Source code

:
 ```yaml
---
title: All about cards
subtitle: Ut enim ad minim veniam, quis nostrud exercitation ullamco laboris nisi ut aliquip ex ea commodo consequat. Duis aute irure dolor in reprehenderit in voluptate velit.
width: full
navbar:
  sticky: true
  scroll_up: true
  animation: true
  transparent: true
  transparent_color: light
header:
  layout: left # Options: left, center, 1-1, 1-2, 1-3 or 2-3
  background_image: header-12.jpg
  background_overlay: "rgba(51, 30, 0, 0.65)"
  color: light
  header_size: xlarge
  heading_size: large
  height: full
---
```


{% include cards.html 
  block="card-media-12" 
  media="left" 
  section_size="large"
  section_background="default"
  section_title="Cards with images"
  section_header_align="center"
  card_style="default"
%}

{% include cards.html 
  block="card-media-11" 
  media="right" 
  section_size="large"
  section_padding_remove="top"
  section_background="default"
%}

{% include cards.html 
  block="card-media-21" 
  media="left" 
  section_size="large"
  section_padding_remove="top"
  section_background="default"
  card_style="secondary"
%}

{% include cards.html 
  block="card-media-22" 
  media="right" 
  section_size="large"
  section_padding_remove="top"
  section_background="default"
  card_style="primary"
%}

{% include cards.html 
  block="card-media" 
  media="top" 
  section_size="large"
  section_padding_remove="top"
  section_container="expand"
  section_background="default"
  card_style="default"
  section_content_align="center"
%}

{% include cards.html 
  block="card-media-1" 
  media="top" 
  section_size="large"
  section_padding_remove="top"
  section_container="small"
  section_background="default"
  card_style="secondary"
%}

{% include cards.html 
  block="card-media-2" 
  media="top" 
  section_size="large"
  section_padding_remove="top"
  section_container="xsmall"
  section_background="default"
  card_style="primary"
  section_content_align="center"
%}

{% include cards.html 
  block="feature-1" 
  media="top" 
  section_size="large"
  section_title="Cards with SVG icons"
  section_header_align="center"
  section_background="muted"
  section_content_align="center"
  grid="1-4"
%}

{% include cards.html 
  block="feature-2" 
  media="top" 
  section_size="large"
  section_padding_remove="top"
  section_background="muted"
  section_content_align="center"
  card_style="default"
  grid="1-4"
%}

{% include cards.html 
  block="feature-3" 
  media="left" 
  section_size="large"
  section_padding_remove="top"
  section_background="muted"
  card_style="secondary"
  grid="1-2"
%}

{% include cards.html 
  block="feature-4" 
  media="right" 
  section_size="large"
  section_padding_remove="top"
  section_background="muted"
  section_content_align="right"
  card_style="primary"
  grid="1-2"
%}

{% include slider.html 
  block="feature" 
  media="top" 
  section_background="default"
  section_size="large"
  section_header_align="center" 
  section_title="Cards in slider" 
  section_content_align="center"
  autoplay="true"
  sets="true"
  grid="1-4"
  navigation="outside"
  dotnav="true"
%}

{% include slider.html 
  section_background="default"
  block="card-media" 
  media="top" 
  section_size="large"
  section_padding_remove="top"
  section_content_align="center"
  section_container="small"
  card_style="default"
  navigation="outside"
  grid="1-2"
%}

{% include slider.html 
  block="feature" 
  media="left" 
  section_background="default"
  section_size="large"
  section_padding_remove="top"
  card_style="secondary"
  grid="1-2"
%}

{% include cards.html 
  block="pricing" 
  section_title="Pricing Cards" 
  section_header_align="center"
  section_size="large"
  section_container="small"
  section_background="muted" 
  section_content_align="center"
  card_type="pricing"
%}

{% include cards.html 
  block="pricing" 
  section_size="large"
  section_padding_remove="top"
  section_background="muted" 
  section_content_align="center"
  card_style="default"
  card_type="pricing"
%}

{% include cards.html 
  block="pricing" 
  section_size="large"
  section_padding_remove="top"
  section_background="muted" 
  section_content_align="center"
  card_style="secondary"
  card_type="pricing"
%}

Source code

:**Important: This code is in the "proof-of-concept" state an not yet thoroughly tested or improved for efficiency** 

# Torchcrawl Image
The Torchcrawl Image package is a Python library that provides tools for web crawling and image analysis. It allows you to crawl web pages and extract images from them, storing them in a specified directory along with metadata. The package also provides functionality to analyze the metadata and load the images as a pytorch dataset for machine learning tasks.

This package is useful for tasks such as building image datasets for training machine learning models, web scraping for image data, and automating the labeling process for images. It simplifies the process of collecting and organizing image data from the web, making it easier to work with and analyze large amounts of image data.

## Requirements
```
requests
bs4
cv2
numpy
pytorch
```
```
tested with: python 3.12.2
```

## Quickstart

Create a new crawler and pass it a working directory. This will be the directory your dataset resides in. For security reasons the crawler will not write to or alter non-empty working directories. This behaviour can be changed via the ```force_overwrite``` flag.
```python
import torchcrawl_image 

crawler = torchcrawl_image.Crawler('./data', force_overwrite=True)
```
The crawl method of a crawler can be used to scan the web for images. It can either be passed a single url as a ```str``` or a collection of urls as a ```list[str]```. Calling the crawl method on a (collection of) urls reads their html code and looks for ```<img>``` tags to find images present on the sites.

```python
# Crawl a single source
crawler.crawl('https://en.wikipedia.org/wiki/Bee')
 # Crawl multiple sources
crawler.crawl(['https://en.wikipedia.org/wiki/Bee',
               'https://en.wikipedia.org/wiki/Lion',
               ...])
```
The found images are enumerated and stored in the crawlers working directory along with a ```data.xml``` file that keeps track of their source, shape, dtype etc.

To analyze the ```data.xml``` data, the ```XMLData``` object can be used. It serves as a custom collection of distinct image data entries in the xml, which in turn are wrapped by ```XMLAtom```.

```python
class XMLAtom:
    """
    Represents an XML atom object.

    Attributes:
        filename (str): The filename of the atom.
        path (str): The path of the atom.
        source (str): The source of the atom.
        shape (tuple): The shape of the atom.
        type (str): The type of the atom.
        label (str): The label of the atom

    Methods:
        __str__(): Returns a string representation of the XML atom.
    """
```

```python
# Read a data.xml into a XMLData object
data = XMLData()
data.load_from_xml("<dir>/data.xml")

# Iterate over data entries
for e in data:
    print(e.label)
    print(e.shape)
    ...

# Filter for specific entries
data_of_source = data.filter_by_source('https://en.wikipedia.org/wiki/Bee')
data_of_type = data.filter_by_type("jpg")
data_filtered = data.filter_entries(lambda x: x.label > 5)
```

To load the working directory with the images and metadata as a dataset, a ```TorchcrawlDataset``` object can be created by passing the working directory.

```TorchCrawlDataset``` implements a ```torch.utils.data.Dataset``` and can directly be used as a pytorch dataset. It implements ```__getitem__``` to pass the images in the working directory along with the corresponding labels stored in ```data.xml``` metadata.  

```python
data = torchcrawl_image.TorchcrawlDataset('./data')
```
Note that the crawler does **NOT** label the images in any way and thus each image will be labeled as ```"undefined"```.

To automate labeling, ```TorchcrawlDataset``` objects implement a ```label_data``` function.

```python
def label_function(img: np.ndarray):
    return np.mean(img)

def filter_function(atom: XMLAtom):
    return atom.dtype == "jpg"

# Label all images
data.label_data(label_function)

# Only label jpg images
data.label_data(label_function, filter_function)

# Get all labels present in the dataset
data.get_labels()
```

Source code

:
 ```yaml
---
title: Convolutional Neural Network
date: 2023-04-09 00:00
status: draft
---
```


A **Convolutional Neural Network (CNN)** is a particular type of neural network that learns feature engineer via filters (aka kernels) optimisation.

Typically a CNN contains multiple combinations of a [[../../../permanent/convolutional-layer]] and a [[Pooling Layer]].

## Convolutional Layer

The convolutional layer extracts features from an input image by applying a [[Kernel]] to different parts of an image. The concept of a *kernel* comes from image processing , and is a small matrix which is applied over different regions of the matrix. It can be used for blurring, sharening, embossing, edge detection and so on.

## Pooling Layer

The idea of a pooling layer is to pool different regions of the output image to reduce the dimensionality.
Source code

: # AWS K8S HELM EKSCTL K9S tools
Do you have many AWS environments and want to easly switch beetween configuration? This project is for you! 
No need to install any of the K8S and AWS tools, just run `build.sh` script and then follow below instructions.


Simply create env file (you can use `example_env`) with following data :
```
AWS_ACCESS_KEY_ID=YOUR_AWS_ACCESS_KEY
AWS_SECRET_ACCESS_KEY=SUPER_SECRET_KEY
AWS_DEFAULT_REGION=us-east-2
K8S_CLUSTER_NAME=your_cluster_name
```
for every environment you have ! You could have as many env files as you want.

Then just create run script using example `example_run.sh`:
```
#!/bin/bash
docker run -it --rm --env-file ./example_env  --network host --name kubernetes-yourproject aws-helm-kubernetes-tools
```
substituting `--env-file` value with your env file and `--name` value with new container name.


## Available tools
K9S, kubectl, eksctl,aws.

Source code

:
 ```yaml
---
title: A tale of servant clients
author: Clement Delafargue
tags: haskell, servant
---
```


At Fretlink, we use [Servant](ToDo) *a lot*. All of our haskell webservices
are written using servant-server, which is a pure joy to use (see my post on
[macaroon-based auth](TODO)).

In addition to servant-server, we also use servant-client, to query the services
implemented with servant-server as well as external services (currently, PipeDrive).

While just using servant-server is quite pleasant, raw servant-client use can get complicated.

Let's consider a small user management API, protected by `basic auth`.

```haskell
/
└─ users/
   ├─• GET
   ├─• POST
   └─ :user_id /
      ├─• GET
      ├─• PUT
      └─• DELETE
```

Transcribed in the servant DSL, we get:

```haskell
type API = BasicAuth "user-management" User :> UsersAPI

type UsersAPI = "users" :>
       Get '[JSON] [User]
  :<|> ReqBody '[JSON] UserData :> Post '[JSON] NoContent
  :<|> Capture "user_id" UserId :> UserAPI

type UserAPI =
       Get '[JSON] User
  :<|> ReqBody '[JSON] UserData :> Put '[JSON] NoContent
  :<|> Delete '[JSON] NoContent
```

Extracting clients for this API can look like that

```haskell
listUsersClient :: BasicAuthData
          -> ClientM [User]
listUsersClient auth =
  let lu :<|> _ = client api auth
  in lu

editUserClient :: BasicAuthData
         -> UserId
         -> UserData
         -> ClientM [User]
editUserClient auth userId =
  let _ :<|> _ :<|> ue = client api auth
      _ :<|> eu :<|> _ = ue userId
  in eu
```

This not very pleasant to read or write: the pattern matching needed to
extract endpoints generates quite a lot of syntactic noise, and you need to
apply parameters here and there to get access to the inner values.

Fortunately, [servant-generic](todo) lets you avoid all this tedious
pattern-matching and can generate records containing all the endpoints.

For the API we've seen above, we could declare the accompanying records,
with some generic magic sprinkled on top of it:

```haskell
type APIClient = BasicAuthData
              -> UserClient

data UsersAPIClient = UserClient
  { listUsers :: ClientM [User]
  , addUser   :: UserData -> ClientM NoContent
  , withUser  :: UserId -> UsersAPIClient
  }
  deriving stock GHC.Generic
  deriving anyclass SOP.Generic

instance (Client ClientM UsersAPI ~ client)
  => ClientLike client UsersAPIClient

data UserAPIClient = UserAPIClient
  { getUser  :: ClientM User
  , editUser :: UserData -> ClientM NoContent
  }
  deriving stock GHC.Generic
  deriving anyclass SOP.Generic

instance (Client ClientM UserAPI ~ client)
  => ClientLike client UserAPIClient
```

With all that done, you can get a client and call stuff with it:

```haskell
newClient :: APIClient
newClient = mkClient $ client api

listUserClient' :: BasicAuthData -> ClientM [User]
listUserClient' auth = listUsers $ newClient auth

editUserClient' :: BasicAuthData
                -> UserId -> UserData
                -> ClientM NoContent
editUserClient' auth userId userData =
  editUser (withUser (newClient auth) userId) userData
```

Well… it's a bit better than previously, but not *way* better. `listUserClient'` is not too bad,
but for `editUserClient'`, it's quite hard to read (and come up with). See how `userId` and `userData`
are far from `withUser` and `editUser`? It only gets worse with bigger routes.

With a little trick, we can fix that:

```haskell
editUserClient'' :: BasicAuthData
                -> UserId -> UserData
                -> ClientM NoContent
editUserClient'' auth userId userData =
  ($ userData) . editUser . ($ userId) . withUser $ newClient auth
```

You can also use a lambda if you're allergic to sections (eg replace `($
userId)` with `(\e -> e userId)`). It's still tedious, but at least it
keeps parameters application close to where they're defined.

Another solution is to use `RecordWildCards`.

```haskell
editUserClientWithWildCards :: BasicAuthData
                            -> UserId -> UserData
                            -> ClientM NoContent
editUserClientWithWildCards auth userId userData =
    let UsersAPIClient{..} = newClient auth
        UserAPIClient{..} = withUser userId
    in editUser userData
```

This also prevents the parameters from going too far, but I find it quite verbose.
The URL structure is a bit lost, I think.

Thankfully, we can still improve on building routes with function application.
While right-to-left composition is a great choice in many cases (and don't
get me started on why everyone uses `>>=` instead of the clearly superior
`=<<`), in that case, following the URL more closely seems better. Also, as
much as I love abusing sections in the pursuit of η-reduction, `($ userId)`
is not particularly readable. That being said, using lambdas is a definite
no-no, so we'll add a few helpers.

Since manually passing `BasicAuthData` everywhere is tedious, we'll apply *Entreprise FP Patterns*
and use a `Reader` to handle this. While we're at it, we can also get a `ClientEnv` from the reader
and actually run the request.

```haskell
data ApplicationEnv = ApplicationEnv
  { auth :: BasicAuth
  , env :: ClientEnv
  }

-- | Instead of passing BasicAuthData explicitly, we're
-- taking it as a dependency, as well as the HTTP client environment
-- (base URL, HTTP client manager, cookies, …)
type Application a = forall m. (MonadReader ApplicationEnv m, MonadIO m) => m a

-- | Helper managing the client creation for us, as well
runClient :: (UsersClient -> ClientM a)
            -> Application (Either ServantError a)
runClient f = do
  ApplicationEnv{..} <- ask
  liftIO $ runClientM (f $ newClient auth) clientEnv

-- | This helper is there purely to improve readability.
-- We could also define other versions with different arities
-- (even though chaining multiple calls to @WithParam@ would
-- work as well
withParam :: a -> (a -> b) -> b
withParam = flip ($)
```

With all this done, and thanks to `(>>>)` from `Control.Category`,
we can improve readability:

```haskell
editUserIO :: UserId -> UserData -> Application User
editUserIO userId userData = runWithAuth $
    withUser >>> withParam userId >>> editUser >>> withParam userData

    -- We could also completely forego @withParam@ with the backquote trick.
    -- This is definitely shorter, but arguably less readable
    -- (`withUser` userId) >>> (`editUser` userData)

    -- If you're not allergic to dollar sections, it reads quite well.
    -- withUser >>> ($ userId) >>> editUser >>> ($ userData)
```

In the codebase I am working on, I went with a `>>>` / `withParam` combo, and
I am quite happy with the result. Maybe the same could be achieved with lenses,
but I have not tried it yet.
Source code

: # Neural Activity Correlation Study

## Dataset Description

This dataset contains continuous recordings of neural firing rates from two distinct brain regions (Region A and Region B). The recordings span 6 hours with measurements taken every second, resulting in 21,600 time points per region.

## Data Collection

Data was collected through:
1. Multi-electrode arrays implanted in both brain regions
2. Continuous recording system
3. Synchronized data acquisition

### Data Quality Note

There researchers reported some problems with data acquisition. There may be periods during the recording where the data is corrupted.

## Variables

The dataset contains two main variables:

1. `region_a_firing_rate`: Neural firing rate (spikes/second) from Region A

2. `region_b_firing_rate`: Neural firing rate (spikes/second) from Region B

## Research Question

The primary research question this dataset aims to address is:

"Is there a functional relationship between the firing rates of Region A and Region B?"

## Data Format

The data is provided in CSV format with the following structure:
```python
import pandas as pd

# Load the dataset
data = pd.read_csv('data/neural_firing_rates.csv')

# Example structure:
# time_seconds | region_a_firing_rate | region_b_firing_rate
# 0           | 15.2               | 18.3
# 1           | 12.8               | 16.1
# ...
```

◇ ◇ ◇ ◇ ◇ ◇ ◇

HOW TO COMPLETE THIS TASK: Find the lines above that contain the word "following" and collect them.

SOLVED PROBLEM:
Simply create env file (you can use `example_env`) with following data :
`=<<`), in that case, following the URL more closely seems better. Also, as
The data is provided in CSV format with the following structure:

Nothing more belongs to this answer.